Hay dos requisitos más para que todo crezca con brío. Que les dé el sol: a las semillas y a ti. Que estén protegidas de la helada: las hojas se pueden quemar y tú también. Una vez plantadas en buena tierra nutrida, regadas y enraizadas, libres de malas hierbas, al sol, protegidas de la helada… quedan la paciencia y la confianza. Los textos son plantas de lento crecimiento. Una puede bajar cada día al huerto y pensar que todo sigue igual que el día anterior. Hay que tener paciencia y confiar: la tierra trabaja en silencio.
Un día empezarán a verse los frutos.
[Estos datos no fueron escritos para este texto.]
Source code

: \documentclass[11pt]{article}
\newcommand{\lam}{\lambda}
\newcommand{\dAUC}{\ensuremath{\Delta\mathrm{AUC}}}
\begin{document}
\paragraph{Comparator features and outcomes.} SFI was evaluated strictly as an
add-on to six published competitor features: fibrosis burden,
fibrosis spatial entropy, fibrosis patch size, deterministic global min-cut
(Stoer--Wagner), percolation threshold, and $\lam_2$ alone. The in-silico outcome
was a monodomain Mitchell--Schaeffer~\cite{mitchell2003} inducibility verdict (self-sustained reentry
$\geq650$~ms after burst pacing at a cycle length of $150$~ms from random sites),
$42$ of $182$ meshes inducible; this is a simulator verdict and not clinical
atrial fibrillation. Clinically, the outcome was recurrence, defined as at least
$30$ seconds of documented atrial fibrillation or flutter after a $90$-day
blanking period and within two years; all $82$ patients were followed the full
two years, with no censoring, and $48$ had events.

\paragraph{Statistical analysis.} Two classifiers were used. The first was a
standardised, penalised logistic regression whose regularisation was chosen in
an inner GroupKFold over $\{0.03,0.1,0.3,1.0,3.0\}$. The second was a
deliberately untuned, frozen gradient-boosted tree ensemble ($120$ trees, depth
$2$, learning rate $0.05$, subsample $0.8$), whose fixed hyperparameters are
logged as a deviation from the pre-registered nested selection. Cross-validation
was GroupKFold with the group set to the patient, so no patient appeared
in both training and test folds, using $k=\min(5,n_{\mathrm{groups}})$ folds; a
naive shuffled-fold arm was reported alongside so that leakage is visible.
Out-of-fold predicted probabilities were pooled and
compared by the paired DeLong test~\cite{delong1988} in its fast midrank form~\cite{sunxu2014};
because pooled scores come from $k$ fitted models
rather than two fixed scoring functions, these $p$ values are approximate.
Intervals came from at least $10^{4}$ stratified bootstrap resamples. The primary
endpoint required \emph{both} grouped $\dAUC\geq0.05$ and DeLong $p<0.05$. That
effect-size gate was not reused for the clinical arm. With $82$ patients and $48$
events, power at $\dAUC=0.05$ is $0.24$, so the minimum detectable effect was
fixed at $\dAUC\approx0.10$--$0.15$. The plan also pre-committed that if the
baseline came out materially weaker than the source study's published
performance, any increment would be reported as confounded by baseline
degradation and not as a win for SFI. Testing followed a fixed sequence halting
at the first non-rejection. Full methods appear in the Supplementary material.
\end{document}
Cuidado porque hay una nueva amenaza: un pájaro que pÍA. Que no te robe lo que tanto has cuidado. No lo alimentes con el fruto de tu esfuerzo y tu trabajo. Y cuando lo veas picoteando en las huertas ajenas, espántalo. ¿O crees que se sacia con los frutos del vecino?
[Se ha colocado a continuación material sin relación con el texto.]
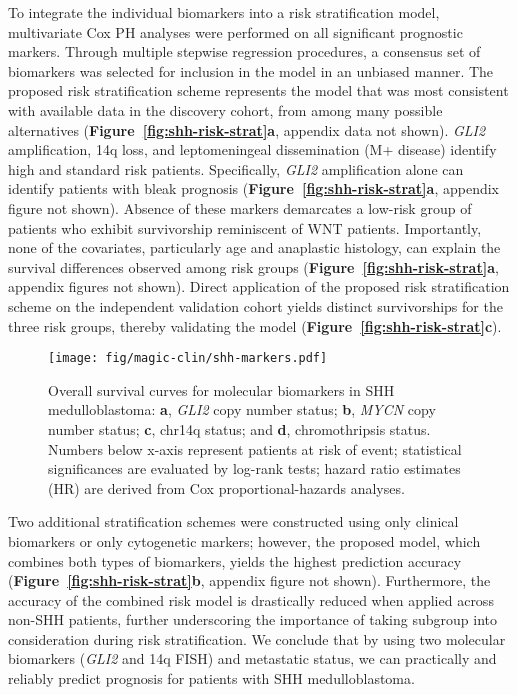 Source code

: \documentclass[11pt,letterpaper]{article}
\theoremstyle{definition}
\newcommand{\emphlab}[1]{\textbf{\textsf{#1}}}
\newcommand{\citefig}[1]{\emphlab{Figure~\ref{fig:#1}}}
\begin{document}
To integrate the individual biomarkers into a risk stratification model, multivariate Cox PH analyses were performed on all significant prognostic markers. Through multiple stepwise regression procedures, a consensus set of biomarkers was selected for inclusion in the model in an unbiased manner. The proposed risk stratification scheme represents the model that was most consistent with available data in the discovery cohort, from among many possible alternatives (\citefig{shh-risk-strat}\emphlab{a}, appendix data not shown). \emph{GLI2} amplification, 14q loss, and leptomeningeal dissemination (M+ disease) identify high and standard risk patients. Specifically, \emph{GLI2} amplification alone can identify patients with bleak prognosis (\citefig{shh-risk-strat}\emphlab{a}, appendix figure not shown). Absence of these markers demarcates a low-risk group of patients who exhibit survivorship reminiscent of WNT patients. Importantly, none of the covariates, particularly age and anaplastic histology, can explain the survival differences observed among risk groups (\citefig{shh-risk-strat}\emphlab{a}, appendix figures not shown). Direct application of the proposed risk stratification scheme on the independent validation cohort yields distinct survivorships for the three risk groups, thereby validating the model (\citefig{shh-risk-strat}\emphlab{c}).

\begin{figure}[h]
	\begin{center}
		\texttt{[image: fig/magic-clin/shh-markers.pdf]}
	\end{center}
	\caption[Overall survival curves for molecular biomarkers in SHH medulloblastoma]
	{
	Overall survival curves for molecular biomarkers in SHH medulloblastoma:
	\textbf{a}, \emph{GLI2} copy number status;
	\textbf{b}, \emph{MYCN} copy number status;
	\textbf{c}, chr14q status; and
	\textbf{d}, chromothripsis status.
	Numbers below x-axis represent patients at risk of event; statistical significances are evaluated by log-rank tests; hazard ratio estimates (HR) are derived from Cox proportional-hazards analyses.
	}
	\label{fig:shh-markers}
\end{figure}

Two additional stratification schemes were constructed using only clinical biomarkers or only cytogenetic markers; however, the proposed model, which combines both types of biomarkers, yields the highest prediction accuracy (\citefig{shh-risk-strat}\emphlab{b}, appendix figure not shown). Furthermore, the accuracy of the combined risk model is drastically reduced when applied across non-SHH patients, further underscoring the importance of taking subgroup into consideration during risk stratification. We conclude that by using two molecular biomarkers (\emph{GLI2} and 14q FISH) and metastatic status, we can practically and reliably predict prognosis for patients with SHH medulloblastoma.
\end{document}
Cuando veas las plantas crecidas, hermosas, con fruto jugoso, descubrirás lo que son la escritura y la traducción: unas obras siempre tuyas, nunca tuyas del todo. Unas plantas que han crecido, pero que te han hecho crecer: un crecimiento recíproco. En realidad, te darás cuenta de que había un error en el planteamiento inicial de esta guía: quizá no había que preguntar qué es la traducción y la escritura, sino qué es una traductora, una escritora. Somos la tercera planta, la tercera flor. Lo que ha nacido no son solo las semillas, somos nosotras: hemos germinado, nos hemos regado, hemos peleado contra las malas hierbas y hemos florecido, y son de palabras nuestros frutos.

María Ramos Salgado (Irún, 1998) es traductora y escritora. Recibió el Premio Extraordinario de su promoción de Traducción e Interpretación por la Universidad de Comillas y tiene el máster de Formación de Profesorado en la especialidad de inglés. Ha traducido a autores como Jane Austen, Emily Brontë, Elizabeth Gaskell, Bernardo Atxaga, Eider Rodríguez o Miren Agur Meabe. En 2024 se publicó su primera obra propia, «Cartas gallegas», con la editorial leonesa Mr. Griffin, y en 2025 participó en la antología poética «Poesía bonita y que se entiende 3», de Maresía.